** WORK TASK **
Copy each of the records exactly; leave nothing out.
**** RECORD EXTRACTS ****
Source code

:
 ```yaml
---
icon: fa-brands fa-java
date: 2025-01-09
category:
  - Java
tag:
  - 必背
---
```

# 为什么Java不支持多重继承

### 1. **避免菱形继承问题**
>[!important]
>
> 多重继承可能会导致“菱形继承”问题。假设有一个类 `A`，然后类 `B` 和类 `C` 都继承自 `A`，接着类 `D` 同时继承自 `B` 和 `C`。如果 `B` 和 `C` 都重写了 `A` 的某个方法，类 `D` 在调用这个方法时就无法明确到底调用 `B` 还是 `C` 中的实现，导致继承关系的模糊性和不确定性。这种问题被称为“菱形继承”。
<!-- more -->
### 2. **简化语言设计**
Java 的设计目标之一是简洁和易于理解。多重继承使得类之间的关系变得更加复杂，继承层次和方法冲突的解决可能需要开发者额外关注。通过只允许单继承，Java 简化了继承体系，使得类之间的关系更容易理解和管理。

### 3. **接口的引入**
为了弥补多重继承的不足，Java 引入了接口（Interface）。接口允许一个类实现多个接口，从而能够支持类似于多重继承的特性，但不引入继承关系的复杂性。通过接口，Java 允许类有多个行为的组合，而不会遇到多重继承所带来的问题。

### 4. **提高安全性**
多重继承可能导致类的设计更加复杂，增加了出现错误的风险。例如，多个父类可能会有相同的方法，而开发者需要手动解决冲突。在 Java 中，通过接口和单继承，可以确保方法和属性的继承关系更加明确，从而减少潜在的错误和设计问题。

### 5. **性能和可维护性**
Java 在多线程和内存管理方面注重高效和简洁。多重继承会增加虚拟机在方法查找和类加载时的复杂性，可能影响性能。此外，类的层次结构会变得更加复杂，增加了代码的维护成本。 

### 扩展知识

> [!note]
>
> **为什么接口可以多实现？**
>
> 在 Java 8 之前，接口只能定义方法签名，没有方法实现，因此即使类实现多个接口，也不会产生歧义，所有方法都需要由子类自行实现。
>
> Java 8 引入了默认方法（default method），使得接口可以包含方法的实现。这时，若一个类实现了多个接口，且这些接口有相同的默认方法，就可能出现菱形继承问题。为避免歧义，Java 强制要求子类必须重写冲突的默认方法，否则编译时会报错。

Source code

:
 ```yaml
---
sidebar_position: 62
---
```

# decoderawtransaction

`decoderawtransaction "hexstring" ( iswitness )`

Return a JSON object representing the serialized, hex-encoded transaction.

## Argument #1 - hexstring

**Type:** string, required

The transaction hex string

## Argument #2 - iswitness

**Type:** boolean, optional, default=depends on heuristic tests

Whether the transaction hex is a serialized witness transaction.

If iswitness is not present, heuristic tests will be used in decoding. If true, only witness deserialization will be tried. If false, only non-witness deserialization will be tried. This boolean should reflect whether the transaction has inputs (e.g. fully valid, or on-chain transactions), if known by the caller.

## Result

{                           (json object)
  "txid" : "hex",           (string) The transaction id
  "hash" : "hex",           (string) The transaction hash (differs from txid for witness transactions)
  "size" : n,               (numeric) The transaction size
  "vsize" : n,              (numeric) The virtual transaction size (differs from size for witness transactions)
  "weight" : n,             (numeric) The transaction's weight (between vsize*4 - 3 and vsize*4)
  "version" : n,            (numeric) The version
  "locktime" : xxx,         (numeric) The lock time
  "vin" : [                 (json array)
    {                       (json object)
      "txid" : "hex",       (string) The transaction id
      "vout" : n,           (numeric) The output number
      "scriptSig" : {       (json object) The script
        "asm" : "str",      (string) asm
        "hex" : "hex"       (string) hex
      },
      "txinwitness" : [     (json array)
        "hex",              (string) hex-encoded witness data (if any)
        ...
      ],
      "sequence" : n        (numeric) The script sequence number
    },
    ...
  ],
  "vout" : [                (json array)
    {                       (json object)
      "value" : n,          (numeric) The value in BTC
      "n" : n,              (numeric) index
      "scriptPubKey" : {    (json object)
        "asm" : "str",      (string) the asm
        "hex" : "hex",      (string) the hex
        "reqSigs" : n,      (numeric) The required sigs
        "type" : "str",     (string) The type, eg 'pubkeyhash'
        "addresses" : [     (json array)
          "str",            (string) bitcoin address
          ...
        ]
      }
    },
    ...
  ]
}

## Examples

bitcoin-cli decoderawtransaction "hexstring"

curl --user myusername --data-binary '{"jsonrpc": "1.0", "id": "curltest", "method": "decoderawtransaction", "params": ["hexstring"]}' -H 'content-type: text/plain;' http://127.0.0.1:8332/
****
** SOLUTION **
Source code

:
 ```yaml
---
icon: fa-brands fa-java
date: 2025-01-09
category:
  - Java
tag:
  - 必背
---
```

# 为什么Java不支持多重继承

### 1. **避免菱形继承问题**
>[!important]
>
> 多重继承可能会导致“菱形继承”问题。假设有一个类 `A`，然后类 `B` 和类 `C` 都继承自 `A`，接着类 `D` 同时继承自 `B` 和 `C`。如果 `B` 和 `C` 都重写了 `A` 的某个方法，类 `D` 在调用这个方法时就无法明确到底调用 `B` 还是 `C` 中的实现，导致继承关系的模糊性和不确定性。这种问题被称为“菱形继承”。
<!-- more -->
### 2. **简化语言设计**
Java 的设计目标之一是简洁和易于理解。多重继承使得类之间的关系变得更加复杂，继承层次和方法冲突的解决可能需要开发者额外关注。通过只允许单继承，Java 简化了继承体系，使得类之间的关系更容易理解和管理。

### 3. **接口的引入**
为了弥补多重继承的不足，Java 引入了接口（Interface）。接口允许一个类实现多个接口，从而能够支持类似于多重继承的特性，但不引入继承关系的复杂性。通过接口，Java 允许类有多个行为的组合，而不会遇到多重继承所带来的问题。

### 4. **提高安全性**
多重继承可能导致类的设计更加复杂，增加了出现错误的风险。例如，多个父类可能会有相同的方法，而开发者需要手动解决冲突。在 Java 中，通过接口和单继承，可以确保方法和属性的继承关系更加明确，从而减少潜在的错误和设计问题。

### 5. **性能和可维护性**
Java 在多线程和内存管理方面注重高效和简洁。多重继承会增加虚拟机在方法查找和类加载时的复杂性，可能影响性能。此外，类的层次结构会变得更加复杂，增加了代码的维护成本。 

### 扩展知识

> [!note]
>
> **为什么接口可以多实现？**
>
> 在 Java 8 之前，接口只能定义方法签名，没有方法实现，因此即使类实现多个接口，也不会产生歧义，所有方法都需要由子类自行实现。
>
> Java 8 引入了默认方法（default method），使得接口可以包含方法的实现。这时，若一个类实现了多个接口，且这些接口有相同的默认方法，就可能出现菱形继承问题。为避免歧义，Java 强制要求子类必须重写冲突的默认方法，否则编译时会报错。

Source code

:
 ```yaml
---
sidebar_position: 62
---
```

# decoderawtransaction

`decoderawtransaction "hexstring" ( iswitness )`

Return a JSON object representing the serialized, hex-encoded transaction.

## Argument #1 - hexstring

**Type:** string, required

The transaction hex string

## Argument #2 - iswitness

**Type:** boolean, optional, default=depends on heuristic tests

Whether the transaction hex is a serialized witness transaction.

If iswitness is not present, heuristic tests will be used in decoding. If true, only witness deserialization will be tried. If false, only non-witness deserialization will be tried. This boolean should reflect whether the transaction has inputs (e.g. fully valid, or on-chain transactions), if known by the caller.

## Result

{                           (json object)
  "txid" : "hex",           (string) The transaction id
  "hash" : "hex",           (string) The transaction hash (differs from txid for witness transactions)
  "size" : n,               (numeric) The transaction size
  "vsize" : n,              (numeric) The virtual transaction size (differs from size for witness transactions)
  "weight" : n,             (numeric) The transaction's weight (between vsize*4 - 3 and vsize*4)
  "version" : n,            (numeric) The version
  "locktime" : xxx,         (numeric) The lock time
  "vin" : [                 (json array)
    {                       (json object)
      "txid" : "hex",       (string) The transaction id
      "vout" : n,           (numeric) The output number
      "scriptSig" : {       (json object) The script
        "asm" : "str",      (string) asm
        "hex" : "hex"       (string) hex
      },
      "txinwitness" : [     (json array)
        "hex",              (string) hex-encoded witness data (if any)
        ...
      ],
      "sequence" : n        (numeric) The script sequence number
    },
    ...
  ],
  "vout" : [                (json array)
    {                       (json object)
      "value" : n,          (numeric) The value in BTC
      "n" : n,              (numeric) index
      "scriptPubKey" : {    (json object)
        "asm" : "str",      (string) the asm
        "hex" : "hex",      (string) the hex
        "reqSigs" : n,      (numeric) The required sigs
        "type" : "str",     (string) The type, eg 'pubkeyhash'
        "addresses" : [     (json array)
          "str",            (string) bitcoin address
          ...
        ]
      }
    },
    ...
  ]
}

## Examples

bitcoin-cli decoderawtransaction "hexstring"

curl --user myusername --data-binary '{"jsonrpc": "1.0", "id": "curltest", "method": "decoderawtransaction", "params": ["hexstring"]}' -H 'content-type: text/plain;' http://127.0.0.1:8332/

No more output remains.